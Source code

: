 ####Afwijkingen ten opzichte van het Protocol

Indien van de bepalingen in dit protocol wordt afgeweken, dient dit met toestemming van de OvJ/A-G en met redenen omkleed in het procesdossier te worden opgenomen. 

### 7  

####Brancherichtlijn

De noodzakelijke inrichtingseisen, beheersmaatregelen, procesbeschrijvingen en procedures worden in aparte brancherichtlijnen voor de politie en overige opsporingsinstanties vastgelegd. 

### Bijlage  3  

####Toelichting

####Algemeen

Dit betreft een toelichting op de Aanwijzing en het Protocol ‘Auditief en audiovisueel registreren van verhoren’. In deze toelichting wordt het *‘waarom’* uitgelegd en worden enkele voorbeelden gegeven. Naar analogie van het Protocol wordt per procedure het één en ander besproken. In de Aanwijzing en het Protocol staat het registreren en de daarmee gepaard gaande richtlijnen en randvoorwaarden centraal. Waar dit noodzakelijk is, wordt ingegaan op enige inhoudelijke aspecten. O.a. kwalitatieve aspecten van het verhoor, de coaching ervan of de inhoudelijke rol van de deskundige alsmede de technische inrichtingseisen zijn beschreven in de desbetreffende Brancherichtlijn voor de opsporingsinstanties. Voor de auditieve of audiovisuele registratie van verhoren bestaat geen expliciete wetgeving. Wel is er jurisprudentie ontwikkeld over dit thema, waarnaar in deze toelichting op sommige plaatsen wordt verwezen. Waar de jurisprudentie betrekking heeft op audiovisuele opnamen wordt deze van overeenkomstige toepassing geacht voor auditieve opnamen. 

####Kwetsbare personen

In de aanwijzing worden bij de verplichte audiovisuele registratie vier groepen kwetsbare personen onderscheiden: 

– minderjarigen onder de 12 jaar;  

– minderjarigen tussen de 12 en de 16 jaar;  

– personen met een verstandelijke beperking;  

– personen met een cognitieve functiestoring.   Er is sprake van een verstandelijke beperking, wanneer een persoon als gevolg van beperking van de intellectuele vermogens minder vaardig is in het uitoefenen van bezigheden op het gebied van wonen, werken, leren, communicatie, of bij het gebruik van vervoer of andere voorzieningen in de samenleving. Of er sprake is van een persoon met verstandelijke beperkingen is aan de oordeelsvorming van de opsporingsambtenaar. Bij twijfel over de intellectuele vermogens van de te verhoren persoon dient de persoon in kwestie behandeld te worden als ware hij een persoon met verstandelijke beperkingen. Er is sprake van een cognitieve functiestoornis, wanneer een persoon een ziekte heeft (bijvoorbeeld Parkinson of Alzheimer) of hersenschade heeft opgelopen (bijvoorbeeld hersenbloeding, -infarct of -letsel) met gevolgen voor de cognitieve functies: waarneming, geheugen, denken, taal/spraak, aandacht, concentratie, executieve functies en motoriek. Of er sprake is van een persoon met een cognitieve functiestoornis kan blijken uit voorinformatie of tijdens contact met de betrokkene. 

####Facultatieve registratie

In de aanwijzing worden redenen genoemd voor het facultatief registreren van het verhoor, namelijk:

* [Problem to solve]
As listed above, the lines from the line with "####Kwetsbare personen" to the line with "een verstandelijke beperking;" are to be echoed exactly, with both ends included and nothing added.

* [Solution to this exercise]
####Kwetsbare personen

In de aanwijzing worden bij de verplichte audiovisuele registratie vier groepen kwetsbare personen onderscheiden: 

– minderjarigen onder de 12 jaar;  

– minderjarigen tussen de 12 en de 16 jaar;  

– personen met een verstandelijke beperking;  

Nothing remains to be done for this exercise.